Go On, Live a Little. Denormalize Your Data

ByErik Dietrich September 6, 2013

I have years of professional experience with and completed several academic courses about relational databases. This is a pretty familiar topic for me, and I’ve worked with a bunch of them: SQL Server, SQLLite, MySQL, PostgreSQL, Oracle, and even MS Access. I’ve always found them, paradoxically, to be both comfortable and awkward. They’re comfortable because of my familiarity with them and awkward because I’ve used them almost exclusively with OO languages and incurred the impedance mismatch.

While RDBMS are in my comfort zone, NoSQL alternatives are comparably alien but also intriguing. Ayende has made some pretty convincing arguments as to why one should think outside the RDBMS, including a .NET Rocks episode in which he talks about constraints, such as expensive disk space, that applied decades ago when RDBMS were designed and are no longer of concern. I’m receptive, my interest is piqued, and I’ve played a bit with MongoDB To understand how these things work. But I think it really clicked for me the other day when I was staring at a schema that had some definite complexity issues. I think I finally groked the use case for document databases.

I was working with a pre-existing schema recently in which (mildly obfuscated) you have a “customer” who can be part of one or more “programs.” The entities “customer” and “program” each have their own properties and, as any diligent normalizer will tell you, that information should not be repeated. So they get their own tables. Since a customer can participate in multiple programs and multiple customers can be in the same program, this is an “M to N” relationship — represented, predictably, by a linking table. What’s more, customers can participate repeatedly in programs so the linking table will sometimes have multiple participation records per customer-program pair, differing by a participation timestamp. I’m sure those of us who have done any significant database development have played out similar scenarios countless times.

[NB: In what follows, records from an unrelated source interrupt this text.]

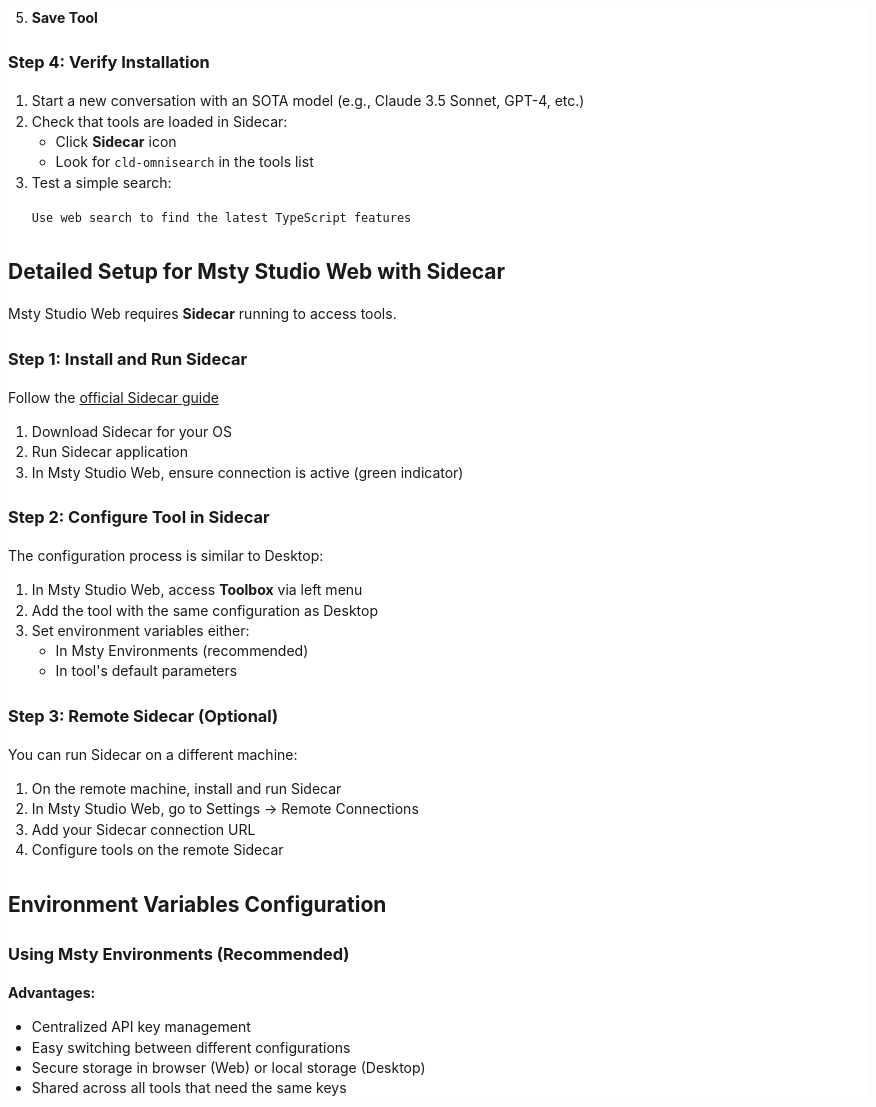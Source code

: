5. **Save Tool**

### Step 4: Verify Installation

1. Start a new conversation with an SOTA model (e.g., Claude 3.5 Sonnet, GPT-4, etc.)
2. Check that tools are loaded in Sidecar:
   - Click **Sidecar** icon
   - Look for `cld-omnisearch` in the tools list
3. Test a simple search:
   ```
   Use web search to find the latest TypeScript features
   ```

## Detailed Setup for Msty Studio Web with Sidecar

Msty Studio Web requires **Sidecar** running to access tools.

### Step 1: Install and Run Sidecar

Follow the [official Sidecar guide](https://docs.msty.studio/getting-started/sidecar)

1. Download Sidecar for your OS
2. Run Sidecar application
3. In Msty Studio Web, ensure connection is active (green indicator)

### Step 2: Configure Tool in Sidecar

The configuration process is similar to Desktop:

1. In Msty Studio Web, access **Toolbox** via left menu
2. Add the tool with the same configuration as Desktop
3. Set environment variables either:
   - In Msty Environments (recommended)
   - In tool's default parameters

### Step 3: Remote Sidecar (Optional)

You can run Sidecar on a different machine:

1. On the remote machine, install and run Sidecar
2. In Msty Studio Web, go to Settings → Remote Connections
3. Add your Sidecar connection URL
4. Configure tools on the remote Sidecar

## Environment Variables Configuration

### Using Msty Environments (Recommended)

**Advantages:**
- Centralized API key management
- Easy switching between different configurations
- Secure storage in browser (Web) or local storage (Desktop)
- Shared across all tools that need the same keys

As I wrangled Entity Framework to deal with this and other similar relationships that were making it relatively complicated to pull certain information, I started thinking that this seemed harder than it needed to be. There was no use case for handling “what if the program name or another attribute changes in the middle of its offering,” and there really are no good answers to that question. Right now, the implementation is “you can’t do that,” but this is hardly satisfying. To administrative users, it seems arbitrary and like a system shortcoming. But the alternative is unpleasant, too — additional complexity to allow “partial programs” in the schema or the code.

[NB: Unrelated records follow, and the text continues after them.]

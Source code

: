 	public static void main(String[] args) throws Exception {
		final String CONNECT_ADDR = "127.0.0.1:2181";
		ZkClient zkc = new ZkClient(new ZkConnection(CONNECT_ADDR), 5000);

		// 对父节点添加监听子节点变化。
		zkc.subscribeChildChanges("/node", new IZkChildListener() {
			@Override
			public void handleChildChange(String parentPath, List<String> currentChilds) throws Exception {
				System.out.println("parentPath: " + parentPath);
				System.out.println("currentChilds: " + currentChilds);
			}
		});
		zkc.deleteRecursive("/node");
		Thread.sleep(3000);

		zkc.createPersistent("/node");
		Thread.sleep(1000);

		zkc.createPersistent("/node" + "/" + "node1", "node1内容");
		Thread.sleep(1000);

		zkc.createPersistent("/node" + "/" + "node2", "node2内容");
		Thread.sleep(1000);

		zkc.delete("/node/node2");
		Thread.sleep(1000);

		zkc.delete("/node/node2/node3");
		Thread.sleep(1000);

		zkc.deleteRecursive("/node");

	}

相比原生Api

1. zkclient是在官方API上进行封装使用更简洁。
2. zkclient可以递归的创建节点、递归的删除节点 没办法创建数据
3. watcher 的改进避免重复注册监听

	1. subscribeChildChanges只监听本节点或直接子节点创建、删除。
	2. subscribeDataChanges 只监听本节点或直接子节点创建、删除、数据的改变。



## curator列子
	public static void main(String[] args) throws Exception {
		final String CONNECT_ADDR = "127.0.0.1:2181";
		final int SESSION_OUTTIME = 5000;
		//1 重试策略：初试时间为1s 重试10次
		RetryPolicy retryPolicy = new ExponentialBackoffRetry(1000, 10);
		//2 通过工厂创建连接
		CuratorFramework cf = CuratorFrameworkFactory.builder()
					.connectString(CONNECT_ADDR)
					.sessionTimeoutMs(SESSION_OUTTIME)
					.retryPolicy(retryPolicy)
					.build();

I started thinking about normalization and whether it really mattered here. Allowing duplication is a cardinal RDBMS sin, but it sure would make life easier for a lot of use cases. I mean, imagine a scheme where there was just a table of customers, and participation was recorded as you went, with the program information being duplicated in each participation record. The downside is the information duplication, but the upside is that changing programs midstream is trivial and there is less table overhead and complexity to maintain. No M to N relationships and worrying about whether a program is current or replaced by a new one.

And that’s when it hit me. RDBMS are great for maintaining, well, relational information. For instance, if I work at a company, I have a boss, and my boss has many reports. Modeling the manager-line employee relationship is a great fit for a relational database because it’s about modeling relationships, like “manager to reports.” Tree structures of composition tend to be a good fit as well, such as assemblies like cars and other pieces of machinery. Parts consist of sub-parts and so on. These are relationships in the sense that operations like “delete” and “replace” make sense.

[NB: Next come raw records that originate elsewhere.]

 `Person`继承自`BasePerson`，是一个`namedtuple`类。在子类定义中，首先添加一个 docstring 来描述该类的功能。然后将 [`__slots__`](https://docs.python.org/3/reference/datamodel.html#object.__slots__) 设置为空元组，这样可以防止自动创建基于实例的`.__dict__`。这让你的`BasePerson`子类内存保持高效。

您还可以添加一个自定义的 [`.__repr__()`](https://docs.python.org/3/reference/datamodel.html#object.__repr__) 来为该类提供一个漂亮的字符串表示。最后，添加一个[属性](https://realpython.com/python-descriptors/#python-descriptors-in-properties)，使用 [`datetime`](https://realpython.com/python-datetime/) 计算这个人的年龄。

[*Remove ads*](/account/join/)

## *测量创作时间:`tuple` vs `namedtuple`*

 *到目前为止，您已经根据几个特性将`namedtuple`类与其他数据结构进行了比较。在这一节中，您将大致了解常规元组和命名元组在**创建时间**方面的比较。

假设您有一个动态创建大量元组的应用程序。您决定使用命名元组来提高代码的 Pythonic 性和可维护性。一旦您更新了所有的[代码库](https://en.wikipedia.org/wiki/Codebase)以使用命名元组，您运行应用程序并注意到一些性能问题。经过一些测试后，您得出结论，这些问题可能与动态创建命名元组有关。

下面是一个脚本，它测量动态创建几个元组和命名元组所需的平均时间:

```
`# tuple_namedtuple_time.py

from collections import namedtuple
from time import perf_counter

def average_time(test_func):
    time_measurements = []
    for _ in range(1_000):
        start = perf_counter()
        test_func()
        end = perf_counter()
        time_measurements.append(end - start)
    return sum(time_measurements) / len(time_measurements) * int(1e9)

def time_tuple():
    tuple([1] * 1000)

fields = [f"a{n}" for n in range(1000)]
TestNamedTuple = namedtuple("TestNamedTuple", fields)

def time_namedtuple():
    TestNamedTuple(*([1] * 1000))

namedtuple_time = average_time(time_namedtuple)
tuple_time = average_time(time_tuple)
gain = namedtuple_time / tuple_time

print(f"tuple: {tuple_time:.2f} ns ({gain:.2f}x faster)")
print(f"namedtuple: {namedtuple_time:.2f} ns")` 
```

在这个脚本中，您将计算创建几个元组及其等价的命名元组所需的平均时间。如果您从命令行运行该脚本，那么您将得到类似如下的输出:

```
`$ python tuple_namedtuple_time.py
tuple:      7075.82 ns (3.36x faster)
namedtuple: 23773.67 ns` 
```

But what about the one-and-done concept of a customer participating in a program one day? That isn’t a relationship any more than I form a relationship with a waiter that I tip and then never see again. That’s something that happened once — not an ongoing arrangement. And that’s where things really snapped into focus for me. RDBMS and the normalized model is great for managing relationships but is not necessarily the be-all-end-all for managing extremely transactional data in the sense of event recording.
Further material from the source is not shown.